Omitting all images, output the entries that follow exactly as written.
+++ Given entries
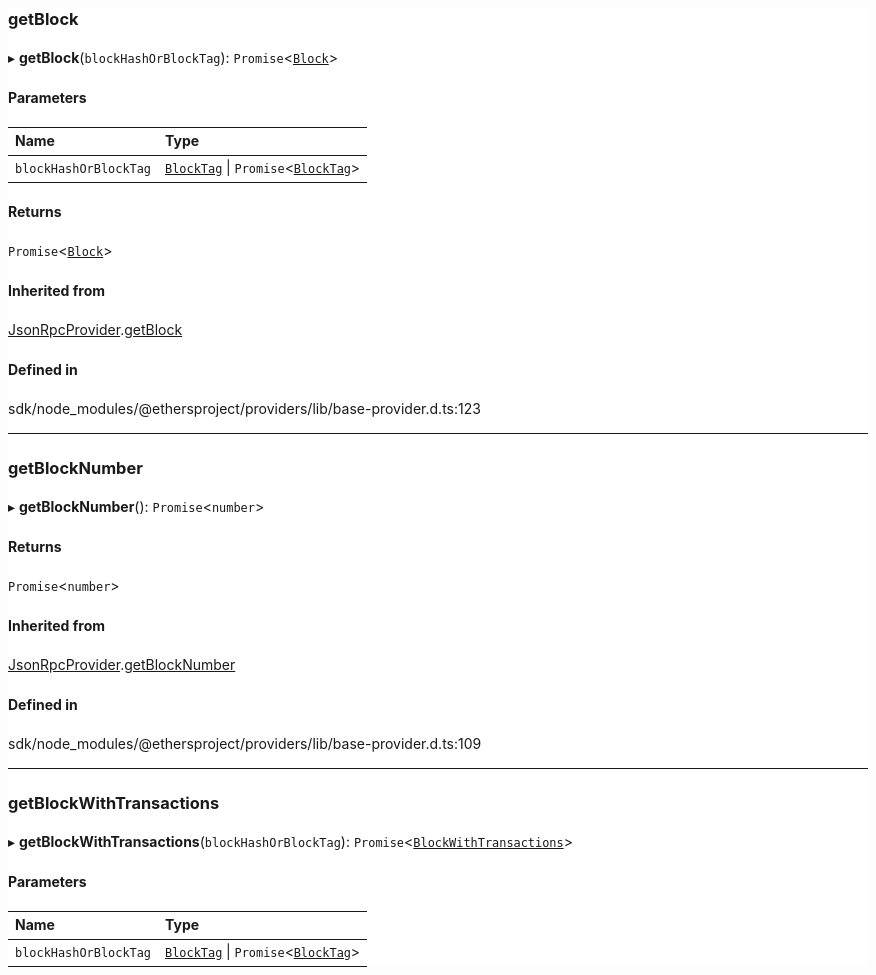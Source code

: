 ### getBlock

▸ **getBlock**(`blockHashOrBlockTag`): `Promise`<[`Block`](../interfaces/akashaproject_awf_sdk._internal_.Block.md)\>

#### Parameters

| Name | Type |
| :------ | :------ |
| `blockHashOrBlockTag` | [`BlockTag`](../modules/akashaproject_awf_sdk._internal_.md#blocktag) \| `Promise`<[`BlockTag`](../modules/akashaproject_awf_sdk._internal_.md#blocktag)\> |

#### Returns

`Promise`<[`Block`](../interfaces/akashaproject_awf_sdk._internal_.Block.md)\>

#### Inherited from

[JsonRpcProvider](akashaproject_awf_sdk._internal_.JsonRpcProvider.md).[getBlock](akashaproject_awf_sdk._internal_.JsonRpcProvider.md#getblock)

#### Defined in

sdk/node_modules/@ethersproject/providers/lib/base-provider.d.ts:123

___

### getBlockNumber

▸ **getBlockNumber**(): `Promise`<`number`\>

#### Returns

`Promise`<`number`\>

#### Inherited from

[JsonRpcProvider](akashaproject_awf_sdk._internal_.JsonRpcProvider.md).[getBlockNumber](akashaproject_awf_sdk._internal_.JsonRpcProvider.md#getblocknumber)

#### Defined in

sdk/node_modules/@ethersproject/providers/lib/base-provider.d.ts:109

___

### getBlockWithTransactions

▸ **getBlockWithTransactions**(`blockHashOrBlockTag`): `Promise`<[`BlockWithTransactions`](../interfaces/akashaproject_awf_sdk._internal_.BlockWithTransactions.md)\>

#### Parameters

| Name | Type |
| :------ | :------ |
| `blockHashOrBlockTag` | [`BlockTag`](../modules/akashaproject_awf_sdk._internal_.md#blocktag) \| `Promise`<[`BlockTag`](../modules/akashaproject_awf_sdk._internal_.md#blocktag)\> |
++++++
- Your response -
Source code

: ### getBlock

▸ **getBlock**(`blockHashOrBlockTag`): `Promise`<[`Block`](../interfaces/akashaproject_awf_sdk._internal_.Block.md)\>

#### Parameters

| Name | Type |
| :------ | :------ |
| `blockHashOrBlockTag` | [`BlockTag`](../modules/akashaproject_awf_sdk._internal_.md#blocktag) \| `Promise`<[`BlockTag`](../modules/akashaproject_awf_sdk._internal_.md#blocktag)\> |

#### Returns

`Promise`<[`Block`](../interfaces/akashaproject_awf_sdk._internal_.Block.md)\>

#### Inherited from

[JsonRpcProvider](akashaproject_awf_sdk._internal_.JsonRpcProvider.md).[getBlock](akashaproject_awf_sdk._internal_.JsonRpcProvider.md#getblock)

#### Defined in

sdk/node_modules/@ethersproject/providers/lib/base-provider.d.ts:123

___

### getBlockNumber

▸ **getBlockNumber**(): `Promise`<`number`\>

#### Returns

`Promise`<`number`\>

#### Inherited from

[JsonRpcProvider](akashaproject_awf_sdk._internal_.JsonRpcProvider.md).[getBlockNumber](akashaproject_awf_sdk._internal_.JsonRpcProvider.md#getblocknumber)

#### Defined in

sdk/node_modules/@ethersproject/providers/lib/base-provider.d.ts:109

___

### getBlockWithTransactions

▸ **getBlockWithTransactions**(`blockHashOrBlockTag`): `Promise`<[`BlockWithTransactions`](../interfaces/akashaproject_awf_sdk._internal_.BlockWithTransactions.md)\>

#### Parameters

| Name | Type |
| :------ | :------ |
| `blockHashOrBlockTag` | [`BlockTag`](../modules/akashaproject_awf_sdk._internal_.md#blocktag) \| `Promise`<[`BlockTag`](../modules/akashaproject_awf_sdk._internal_.md#blocktag)\> |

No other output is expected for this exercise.